Tetapi acara semacam itu lebih dari sekadar berbagi keterampilan praktis. Sebagai individu, kita sangat dipengaruhi oleh orang-orang di sekitar kita, seringkali lebih setuju bahwa kita sadar. Ini terutama terjadi ketika kita berada di lingkungan baru dan tidak yakin dengan norma sosial kelompok. Dengan demikian, komunitas peretasan online dan offline ini juga menyediakan sumber penting identitas sosial bagi individu. Mereka mempelajari perilaku apa yang bisa dan tidak bisa diterima, termasuk etika dan legalitas peretasan.

Mitos dan peluang

Penting untuk ditekankan di sini bahwa peretasan bukanlah aktivitas yang secara inheren ilegal. Ada banyak peluang untuk terlibat dalam peretasan etis, yang mengacu pada upaya meretas sistem untuk tujuan menemukan dan memperbaiki kekurangan yang mungkin dieksploitasi oleh peretas jahat untuk kegiatan kriminal.

Penelitian kami menunjukkan bahwa mayoritas orang yang aktif dalam komunitas peretasan tidak memiliki keinginan untuk mengeksploitasi kekurangan yang mereka temukan walaupun mereka percaya bahwa kelemahan seperti itu harus diekspos sehingga mereka dapat diatasi - terutama ketika organisasi yang bersangkutan memegang data publik dan memiliki sumber daya yang memadai sehingga masuk akal untuk merasa mereka tidak boleh memiliki celah dalam keamanan cybersecurity mereka sejak awal.
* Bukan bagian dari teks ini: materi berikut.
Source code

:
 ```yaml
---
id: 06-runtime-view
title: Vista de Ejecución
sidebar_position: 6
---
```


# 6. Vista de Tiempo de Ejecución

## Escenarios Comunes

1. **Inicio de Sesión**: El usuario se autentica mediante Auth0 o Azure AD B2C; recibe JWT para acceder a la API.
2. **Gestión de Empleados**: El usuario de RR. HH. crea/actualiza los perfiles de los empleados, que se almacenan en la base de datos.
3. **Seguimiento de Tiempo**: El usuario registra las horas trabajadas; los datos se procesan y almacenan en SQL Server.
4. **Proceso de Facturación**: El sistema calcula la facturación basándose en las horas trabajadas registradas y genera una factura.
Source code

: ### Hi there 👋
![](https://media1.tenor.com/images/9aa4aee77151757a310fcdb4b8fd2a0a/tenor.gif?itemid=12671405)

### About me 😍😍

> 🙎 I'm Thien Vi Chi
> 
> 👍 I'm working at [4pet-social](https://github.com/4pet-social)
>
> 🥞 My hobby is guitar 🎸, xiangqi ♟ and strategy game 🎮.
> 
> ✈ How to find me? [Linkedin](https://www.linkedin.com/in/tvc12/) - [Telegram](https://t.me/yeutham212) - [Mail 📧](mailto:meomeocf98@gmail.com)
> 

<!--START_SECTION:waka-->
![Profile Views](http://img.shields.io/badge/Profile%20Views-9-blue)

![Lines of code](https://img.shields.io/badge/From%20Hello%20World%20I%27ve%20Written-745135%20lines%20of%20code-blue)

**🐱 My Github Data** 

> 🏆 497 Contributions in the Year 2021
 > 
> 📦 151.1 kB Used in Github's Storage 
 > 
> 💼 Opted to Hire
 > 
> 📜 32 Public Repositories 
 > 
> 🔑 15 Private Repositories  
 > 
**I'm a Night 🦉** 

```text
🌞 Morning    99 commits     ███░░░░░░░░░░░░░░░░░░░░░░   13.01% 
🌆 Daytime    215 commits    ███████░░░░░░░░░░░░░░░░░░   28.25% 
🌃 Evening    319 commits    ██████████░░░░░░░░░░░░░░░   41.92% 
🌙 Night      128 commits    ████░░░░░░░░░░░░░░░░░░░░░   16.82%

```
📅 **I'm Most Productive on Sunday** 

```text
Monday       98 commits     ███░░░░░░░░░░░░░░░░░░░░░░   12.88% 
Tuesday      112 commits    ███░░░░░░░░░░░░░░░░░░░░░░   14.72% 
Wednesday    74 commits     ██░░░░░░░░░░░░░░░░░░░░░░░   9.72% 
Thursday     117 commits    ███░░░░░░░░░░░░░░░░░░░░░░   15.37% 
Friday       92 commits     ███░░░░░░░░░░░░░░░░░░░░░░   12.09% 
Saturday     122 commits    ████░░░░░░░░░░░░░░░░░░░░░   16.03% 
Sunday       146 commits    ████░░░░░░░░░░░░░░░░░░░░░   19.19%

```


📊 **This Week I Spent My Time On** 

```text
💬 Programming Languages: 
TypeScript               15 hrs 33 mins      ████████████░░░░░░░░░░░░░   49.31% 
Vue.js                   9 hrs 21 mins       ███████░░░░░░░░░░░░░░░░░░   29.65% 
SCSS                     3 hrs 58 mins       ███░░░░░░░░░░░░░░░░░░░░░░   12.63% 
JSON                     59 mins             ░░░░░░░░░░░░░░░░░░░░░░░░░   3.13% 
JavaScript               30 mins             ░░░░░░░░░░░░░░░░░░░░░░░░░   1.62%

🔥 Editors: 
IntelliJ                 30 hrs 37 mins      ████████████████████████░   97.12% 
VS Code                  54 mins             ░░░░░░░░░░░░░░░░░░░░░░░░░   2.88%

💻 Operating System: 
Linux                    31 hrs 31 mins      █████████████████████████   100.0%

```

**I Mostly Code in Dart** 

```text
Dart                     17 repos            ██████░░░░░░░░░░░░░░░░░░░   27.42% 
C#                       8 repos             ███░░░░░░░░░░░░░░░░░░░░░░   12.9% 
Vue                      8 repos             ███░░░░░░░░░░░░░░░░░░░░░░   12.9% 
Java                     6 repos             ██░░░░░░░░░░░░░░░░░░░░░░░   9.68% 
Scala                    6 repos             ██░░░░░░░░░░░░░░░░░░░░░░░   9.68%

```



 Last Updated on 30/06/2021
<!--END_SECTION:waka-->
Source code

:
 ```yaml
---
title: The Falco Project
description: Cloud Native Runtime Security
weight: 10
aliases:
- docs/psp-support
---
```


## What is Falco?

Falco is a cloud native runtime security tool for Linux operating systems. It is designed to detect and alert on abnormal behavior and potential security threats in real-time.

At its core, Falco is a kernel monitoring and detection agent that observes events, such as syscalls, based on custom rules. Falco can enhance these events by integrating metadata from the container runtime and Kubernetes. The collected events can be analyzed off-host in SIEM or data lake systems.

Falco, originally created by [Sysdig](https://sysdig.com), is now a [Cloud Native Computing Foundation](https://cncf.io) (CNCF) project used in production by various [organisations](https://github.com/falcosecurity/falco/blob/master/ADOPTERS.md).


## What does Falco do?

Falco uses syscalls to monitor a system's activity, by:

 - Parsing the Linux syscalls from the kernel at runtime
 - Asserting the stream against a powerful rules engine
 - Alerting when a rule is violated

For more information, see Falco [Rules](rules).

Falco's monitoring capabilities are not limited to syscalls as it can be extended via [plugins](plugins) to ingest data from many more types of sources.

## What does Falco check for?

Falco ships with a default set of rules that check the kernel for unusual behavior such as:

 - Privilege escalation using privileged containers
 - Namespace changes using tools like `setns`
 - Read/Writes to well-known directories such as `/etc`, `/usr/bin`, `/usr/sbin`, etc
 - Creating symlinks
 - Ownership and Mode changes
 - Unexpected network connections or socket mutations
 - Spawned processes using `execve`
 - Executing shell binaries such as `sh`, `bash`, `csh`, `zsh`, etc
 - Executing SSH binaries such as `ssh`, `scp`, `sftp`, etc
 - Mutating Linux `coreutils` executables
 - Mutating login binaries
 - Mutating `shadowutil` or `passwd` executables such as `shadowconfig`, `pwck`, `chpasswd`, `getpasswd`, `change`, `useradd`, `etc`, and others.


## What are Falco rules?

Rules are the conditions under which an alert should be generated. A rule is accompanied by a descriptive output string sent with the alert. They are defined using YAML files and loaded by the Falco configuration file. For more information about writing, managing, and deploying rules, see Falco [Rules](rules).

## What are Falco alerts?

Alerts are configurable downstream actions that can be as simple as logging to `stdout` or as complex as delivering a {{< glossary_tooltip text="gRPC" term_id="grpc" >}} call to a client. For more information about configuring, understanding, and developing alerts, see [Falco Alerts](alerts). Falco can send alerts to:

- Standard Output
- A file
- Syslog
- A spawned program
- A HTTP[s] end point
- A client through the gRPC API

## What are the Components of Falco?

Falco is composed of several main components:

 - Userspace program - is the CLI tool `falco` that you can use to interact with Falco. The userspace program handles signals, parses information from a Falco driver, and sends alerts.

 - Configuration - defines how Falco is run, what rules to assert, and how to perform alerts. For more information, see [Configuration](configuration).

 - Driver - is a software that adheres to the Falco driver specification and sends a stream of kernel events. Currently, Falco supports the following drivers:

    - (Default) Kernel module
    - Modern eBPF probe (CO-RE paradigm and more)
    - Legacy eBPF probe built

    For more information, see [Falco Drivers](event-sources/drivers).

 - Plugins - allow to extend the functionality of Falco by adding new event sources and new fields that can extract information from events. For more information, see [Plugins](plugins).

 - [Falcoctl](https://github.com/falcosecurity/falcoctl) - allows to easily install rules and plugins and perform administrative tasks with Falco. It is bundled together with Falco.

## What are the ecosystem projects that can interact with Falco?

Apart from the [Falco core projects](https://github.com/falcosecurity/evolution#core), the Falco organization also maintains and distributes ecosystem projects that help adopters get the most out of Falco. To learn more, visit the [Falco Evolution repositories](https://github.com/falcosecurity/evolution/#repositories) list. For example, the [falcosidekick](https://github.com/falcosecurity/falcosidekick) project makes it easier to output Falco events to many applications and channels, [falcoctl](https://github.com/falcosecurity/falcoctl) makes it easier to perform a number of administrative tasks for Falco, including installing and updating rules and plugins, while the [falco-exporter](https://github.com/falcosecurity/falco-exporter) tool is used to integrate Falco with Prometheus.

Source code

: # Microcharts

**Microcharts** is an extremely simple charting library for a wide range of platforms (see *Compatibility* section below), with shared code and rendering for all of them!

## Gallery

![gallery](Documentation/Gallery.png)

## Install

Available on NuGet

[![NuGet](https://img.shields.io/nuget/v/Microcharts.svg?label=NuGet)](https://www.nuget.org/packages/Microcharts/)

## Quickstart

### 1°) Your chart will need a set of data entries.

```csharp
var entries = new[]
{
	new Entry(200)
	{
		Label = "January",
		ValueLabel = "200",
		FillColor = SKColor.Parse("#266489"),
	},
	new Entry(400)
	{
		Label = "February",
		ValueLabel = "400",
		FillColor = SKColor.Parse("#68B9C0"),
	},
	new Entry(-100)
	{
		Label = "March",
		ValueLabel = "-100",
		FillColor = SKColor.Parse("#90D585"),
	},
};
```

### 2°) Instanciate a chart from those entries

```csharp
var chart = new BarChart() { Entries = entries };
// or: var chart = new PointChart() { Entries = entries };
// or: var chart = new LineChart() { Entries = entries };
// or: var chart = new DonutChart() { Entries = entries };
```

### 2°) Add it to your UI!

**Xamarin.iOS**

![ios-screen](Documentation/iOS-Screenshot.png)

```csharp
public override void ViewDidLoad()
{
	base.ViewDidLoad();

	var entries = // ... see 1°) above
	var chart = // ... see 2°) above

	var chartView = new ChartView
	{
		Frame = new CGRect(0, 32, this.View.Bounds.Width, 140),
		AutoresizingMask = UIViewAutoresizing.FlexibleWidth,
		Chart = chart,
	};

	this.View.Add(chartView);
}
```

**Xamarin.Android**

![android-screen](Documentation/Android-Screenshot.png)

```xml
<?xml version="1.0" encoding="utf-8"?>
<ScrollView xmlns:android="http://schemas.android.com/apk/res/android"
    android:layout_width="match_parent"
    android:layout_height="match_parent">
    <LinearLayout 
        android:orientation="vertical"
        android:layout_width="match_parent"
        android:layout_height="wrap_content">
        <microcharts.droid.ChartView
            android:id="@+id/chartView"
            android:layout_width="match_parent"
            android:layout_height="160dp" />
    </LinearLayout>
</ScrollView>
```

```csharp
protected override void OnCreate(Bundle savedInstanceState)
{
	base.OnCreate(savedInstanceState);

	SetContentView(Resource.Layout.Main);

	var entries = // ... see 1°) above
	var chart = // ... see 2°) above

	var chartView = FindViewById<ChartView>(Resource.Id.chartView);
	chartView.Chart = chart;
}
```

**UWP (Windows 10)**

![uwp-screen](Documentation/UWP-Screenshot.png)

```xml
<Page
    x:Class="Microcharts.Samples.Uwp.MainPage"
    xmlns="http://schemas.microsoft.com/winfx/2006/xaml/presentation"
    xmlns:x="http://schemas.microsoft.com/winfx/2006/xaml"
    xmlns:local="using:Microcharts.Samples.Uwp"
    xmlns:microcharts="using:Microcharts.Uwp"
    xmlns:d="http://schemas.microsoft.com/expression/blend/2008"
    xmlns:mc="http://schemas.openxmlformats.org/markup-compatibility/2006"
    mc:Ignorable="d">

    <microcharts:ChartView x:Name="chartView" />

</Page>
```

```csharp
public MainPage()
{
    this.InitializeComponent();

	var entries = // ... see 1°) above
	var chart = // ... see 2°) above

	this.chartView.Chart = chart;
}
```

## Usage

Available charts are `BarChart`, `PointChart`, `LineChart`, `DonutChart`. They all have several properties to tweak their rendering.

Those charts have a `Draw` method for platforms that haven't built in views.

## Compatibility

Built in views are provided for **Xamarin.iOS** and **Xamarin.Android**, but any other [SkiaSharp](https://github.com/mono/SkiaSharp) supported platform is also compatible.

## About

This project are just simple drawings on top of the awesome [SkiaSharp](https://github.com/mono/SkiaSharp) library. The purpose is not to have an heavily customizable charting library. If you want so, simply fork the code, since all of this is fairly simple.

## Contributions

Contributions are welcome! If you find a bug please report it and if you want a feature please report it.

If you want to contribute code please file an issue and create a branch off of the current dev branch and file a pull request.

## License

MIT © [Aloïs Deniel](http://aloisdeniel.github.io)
Beberapa perusahaan besar dan terkenal aktif terlibat dengan budaya ini, dengan menawarkan peretas “karunia bug”- imbalan finansial untuk mengidentifikasi dan melaporkan kelemahan yang belum ditemukan sebelumnya dalam sistem mereka.

Tentu saja peretasan kriminal memang terjadi - dan banyak dari orang yang kami ajak bicara mengakui bahwa mereka mengambil bagian dalam kegiatan yang legalitasnya dipertanyakan untuk mencapai tujuan mereka menemukan kekurangan dalam suatu sistem. Ini menciptakan risiko bagi orang-orang itu, terutama orang dewasa muda, yang terlibat dalam peretasan. Melalui ketidaktahuan atau karena sengaja disesatkan, mereka mungkin terlibat dalam kegiatan yang menghasilkan mereka mendapatkan catatan kriminal.

Jika demikian, ini berdampak tidak hanya pada mereka sebagai individu tetapi juga profesi keamanan siber. Sebagai hasil dari budaya ini, banyak perusahaan kehilangan orang-orang yang bisa membantu mengisi kesenjangan yang semakin mendesak dalam profesional cybersecurity. Untuk mengatasi kedua masalah ini, kita perlu melewati stereotip negatif dan negatif dan bekerja dengan kaum muda dan komunitas peretasan untuk memberikan kesadaran tentang bagaimana semangat dan keterampilan mereka dapat digunakan untuk mengatasi tantangan keamanan siber yang dihadapi masyarakat.Percakapan

Tentang Penulis

John McAlaney, Associate Professor bidang Psikologi, Bournemouth University dan Helen Thackray, Senior Research Associate, University of Portsmouth

Artikel ini diterbitkan kembali dari Percakapan di bawah lisensi Creative Commons. Membaca Artikel asli.